WORK INSTRUCTION :: The answer must be an exact copy of the records below, with every picture left out.
BEGIN INPUT DATA
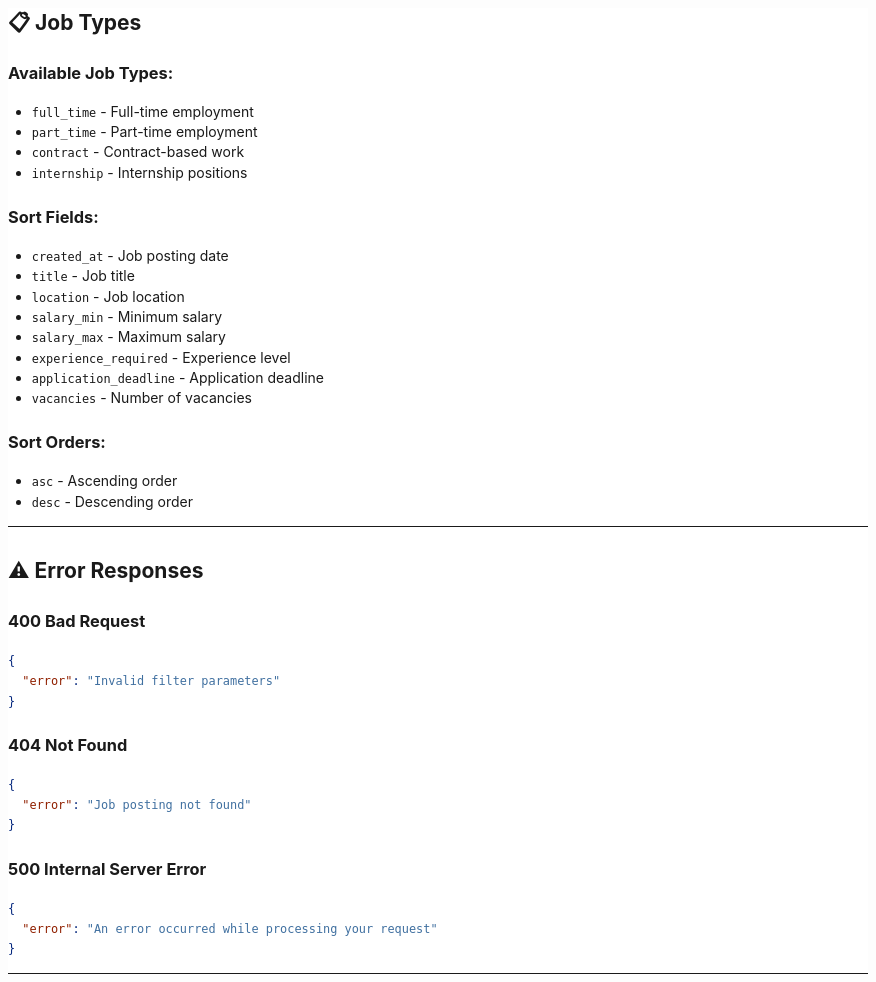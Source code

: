 
## 📋 **Job Types**

### **Available Job Types:**
- `full_time` - Full-time employment
- `part_time` - Part-time employment
- `contract` - Contract-based work
- `internship` - Internship positions

### **Sort Fields:**
- `created_at` - Job posting date
- `title` - Job title
- `location` - Job location
- `salary_min` - Minimum salary
- `salary_max` - Maximum salary
- `experience_required` - Experience level
- `application_deadline` - Application deadline
- `vacancies` - Number of vacancies

### **Sort Orders:**
- `asc` - Ascending order
- `desc` - Descending order

---

## ⚠️ **Error Responses**

### **400 Bad Request**
```json
{
  "error": "Invalid filter parameters"
}
```

### **404 Not Found**
```json
{
  "error": "Job posting not found"
}
```

### **500 Internal Server Error**
```json
{
  "error": "An error occurred while processing your request"
}
```

---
END INPUT DATA
EXERCISE RESPONSE ::
Source code

: 
## 📋 **Job Types**

### **Available Job Types:**
- `full_time` - Full-time employment
- `part_time` - Part-time employment
- `contract` - Contract-based work
- `internship` - Internship positions

### **Sort Fields:**
- `created_at` - Job posting date
- `title` - Job title
- `location` - Job location
- `salary_min` - Minimum salary
- `salary_max` - Maximum salary
- `experience_required` - Experience level
- `application_deadline` - Application deadline
- `vacancies` - Number of vacancies

### **Sort Orders:**
- `asc` - Ascending order
- `desc` - Descending order

---

## ⚠️ **Error Responses**

### **400 Bad Request**
```json
{
  "error": "Invalid filter parameters"
}
```

### **404 Not Found**
```json
{
  "error": "Job posting not found"
}
```

### **500 Internal Server Error**
```json
{
  "error": "An error occurred while processing your request"
}
```

---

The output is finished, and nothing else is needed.